=== Goal of the exercise ===
Count the lines in the records that hold the string "procedures". Only the number should be given.

=== Records supplied ===

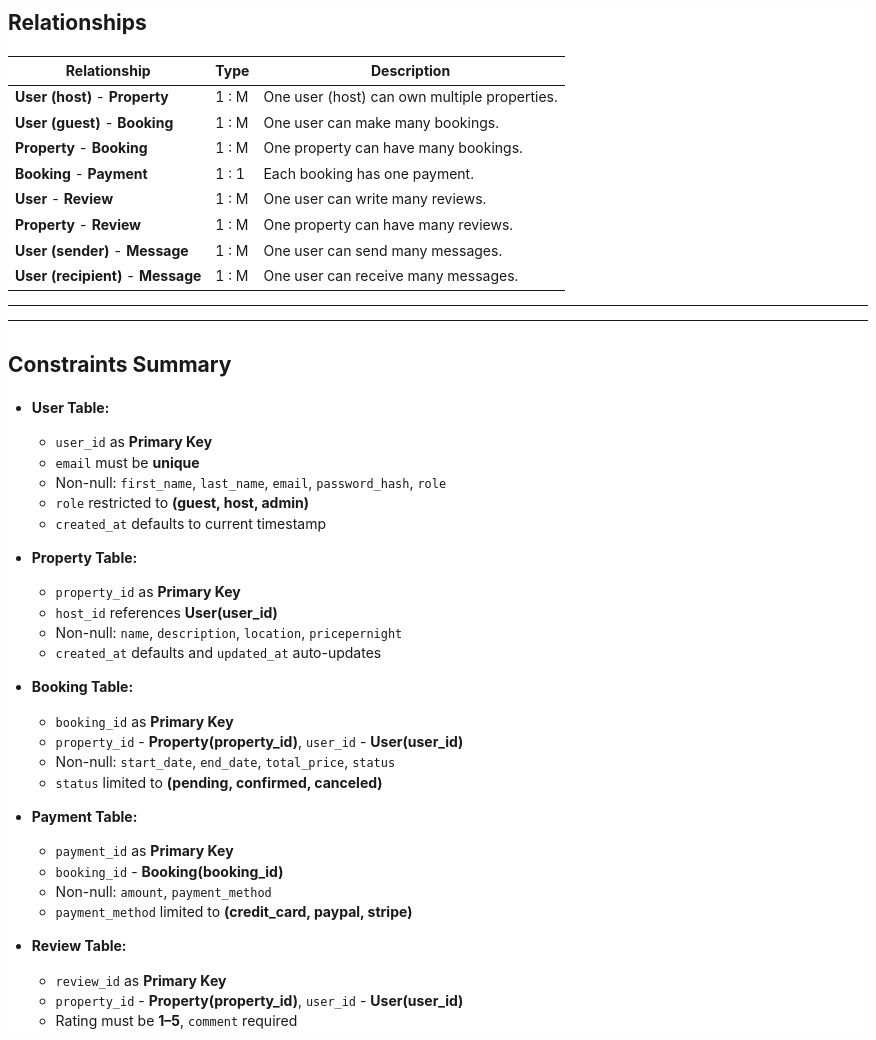 ## **Relationships**

| Relationship | Type | Description |
|---------------|------|-------------|
| **User (host)** - **Property** | 1 : M | One user (host) can own multiple properties. |
| **User (guest)**   -  **Booking** | 1 : M | One user can make many bookings. |
| **Property** - **Booking**  | 1 : M | One property can have many bookings. |
| **Booking** - **Payment** | 1 : 1 | Each booking has one payment. |
| **User** - **Review** | 1 : M | One user can write many reviews. |
| **Property** - **Review** | 1 : M | One property can have many reviews. |
| **User (sender)** - **Message** | 1 : M | One user can send many messages. |
| **User (recipient)** - **Message** | 1 : M | One user can receive many messages. |

---
---

## **Constraints Summary**

- **User Table:**  
  - `user_id` as **Primary Key**  
  - `email` must be **unique**  
  - Non-null: `first_name`, `last_name`, `email`, `password_hash`, `role`  
  - `role` restricted to **(guest, host, admin)**  
  - `created_at` defaults to current timestamp  

- **Property Table:**  
  - `property_id` as **Primary Key**  
  - `host_id` references **User(user_id)**  
  - Non-null: `name`, `description`, `location`, `pricepernight`  
  - `created_at` defaults and `updated_at` auto-updates  

- **Booking Table:**  
  - `booking_id` as **Primary Key**  
  - `property_id` - **Property(property_id)**, `user_id` - **User(user_id)**  
  - Non-null: `start_date`, `end_date`, `total_price`, `status`  
  - `status` limited to **(pending, confirmed, canceled)**  

- **Payment Table:**  
  - `payment_id` as **Primary Key**  
  - `booking_id` - **Booking(booking_id)**  
  - Non-null: `amount`, `payment_method`  
  - `payment_method` limited to **(credit_card, paypal, stripe)**  

- **Review Table:**  
  - `review_id` as **Primary Key**  
  - `property_id` - **Property(property_id)**, `user_id` - **User(user_id)**  
  - Rating must be **1–5**, `comment` required  
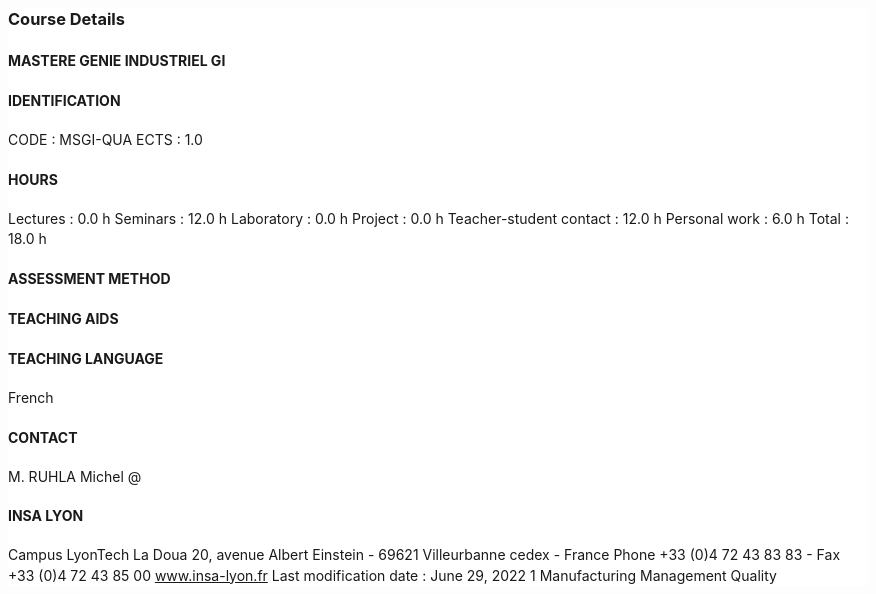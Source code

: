 ### Course Details

#### MASTERE GENIE INDUSTRIEL GI


#### IDENTIFICATION

CODE :
MSGI-QUA
ECTS :
1.0

#### HOURS

Lectures :
0.0 h
Seminars :
12.0 h
Laboratory :
0.0 h
Project :
0.0 h
Teacher-student
contact :
12.0 h
Personal work :
6.0 h
Total :
18.0 h

#### ASSESSMENT METHOD


#### TEACHING AIDS


#### TEACHING LANGUAGE

French

#### CONTACT

M. RUHLA Michel
@

#### INSA LYON

Campus LyonTech La Doua
20, avenue Albert Einstein - 69621 Villeurbanne cedex - France
Phone +33 (0)4 72 43 83 83 - Fax +33 (0)4 72 43 85 00
www.insa-lyon.fr
Last modification date : June 29, 2022
1
Manufacturing Management
Quality
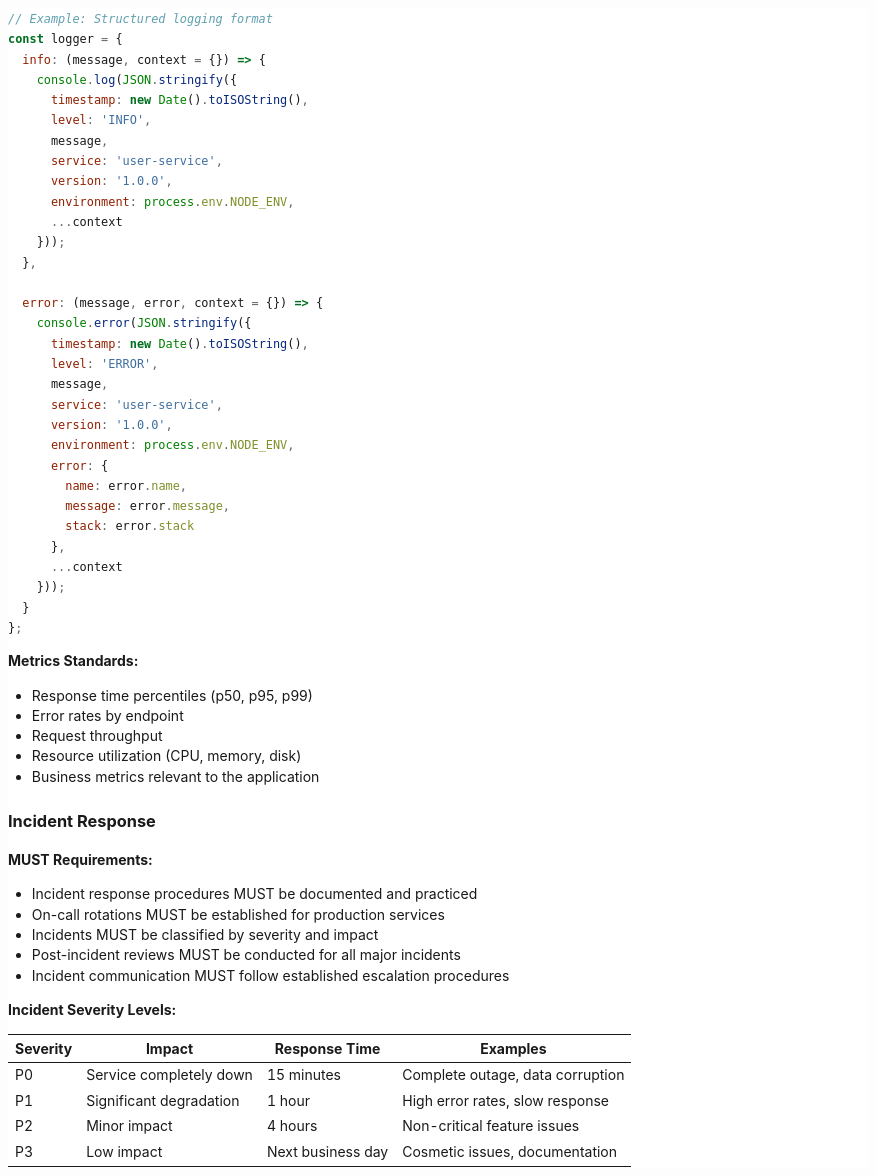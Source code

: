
 ```javascript
// Example: Structured logging format
const logger = {
  info: (message, context = {}) => {
    console.log(JSON.stringify({
      timestamp: new Date().toISOString(),
      level: 'INFO',
      message,
      service: 'user-service',
      version: '1.0.0',
      environment: process.env.NODE_ENV,
      ...context
    }));
  },
  
  error: (message, error, context = {}) => {
    console.error(JSON.stringify({
      timestamp: new Date().toISOString(),
      level: 'ERROR',
      message,
      service: 'user-service',
      version: '1.0.0',
      environment: process.env.NODE_ENV,
      error: {
        name: error.name,
        message: error.message,
        stack: error.stack
      },
      ...context
    }));
  }
};
```

**Metrics Standards:**
- Response time percentiles (p50, p95, p99)
- Error rates by endpoint
- Request throughput
- Resource utilization (CPU, memory, disk)
- Business metrics relevant to the application

### Incident Response

**MUST Requirements:**
- Incident response procedures MUST be documented and practiced
- On-call rotations MUST be established for production services
- Incidents MUST be classified by severity and impact
- Post-incident reviews MUST be conducted for all major incidents
- Incident communication MUST follow established escalation procedures

**Incident Severity Levels:**

| Severity | Impact | Response Time | Examples |
|----------|--------|---------------|----------|
| P0 | Service completely down | 15 minutes | Complete outage, data corruption |
| P1 | Significant degradation | 1 hour | High error rates, slow response |
| P2 | Minor impact | 4 hours | Non-critical feature issues |
| P3 | Low impact | Next business day | Cosmetic issues, documentation |
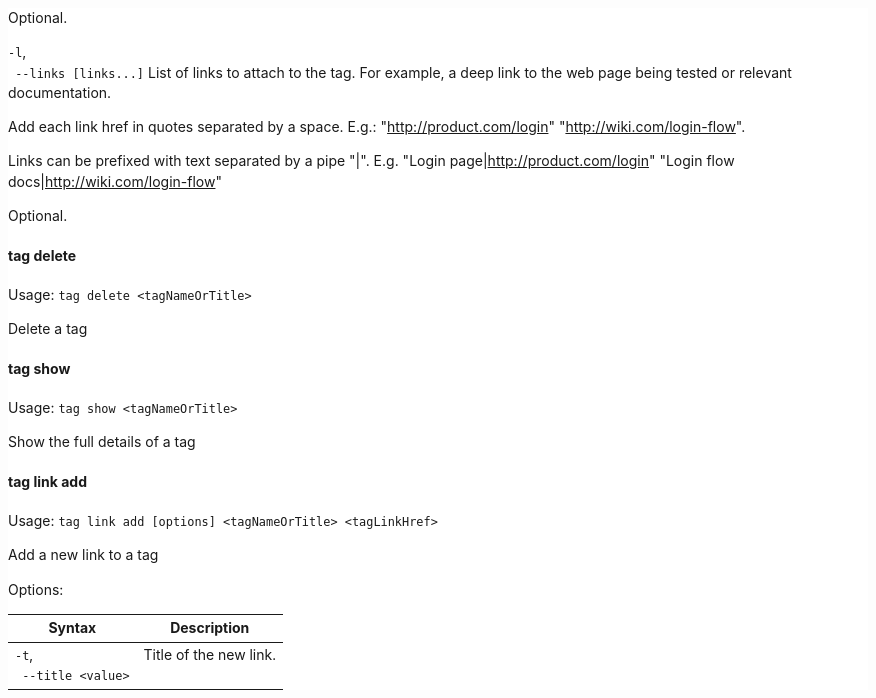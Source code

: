 Optional.

</td>
</tr>
<tr>
<td>
<code>-l</code>,<br /><code> --links [links...]</code>
</td>
<td>
List of links to attach to the tag.
For example, a deep link to the web page being tested or relevant documentation.

Add each link href in quotes separated by a space.
E.g.: "http://product.com/login" "http://wiki.com/login-flow".

Links can be prefixed with text separated by a pipe "|".
E.g. "Login page|http://product.com/login" "Login flow docs|http://wiki.com/login-flow"

Optional.

</td>
</tr>
</tbody>
</table>

#### tag delete

Usage: `tag delete <tagNameOrTitle>`

Delete a tag

#### tag show

Usage: `tag show <tagNameOrTitle>`

Show the full details of a tag

#### tag link add

Usage: `tag link add [options] <tagNameOrTitle> <tagLinkHref>`

Add a new link to a tag

Options:

<table>
<thead>
  <tr>
    <th>Syntax</th>
    <th>Description</th>
  </tr>
</thead>
<tbody>
  <tr>
<td>
<code>-t</code>,<br /><code> --title &lt;value&gt;</code>
</td>
<td>
Title of the new link.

=== Result for this task ===
2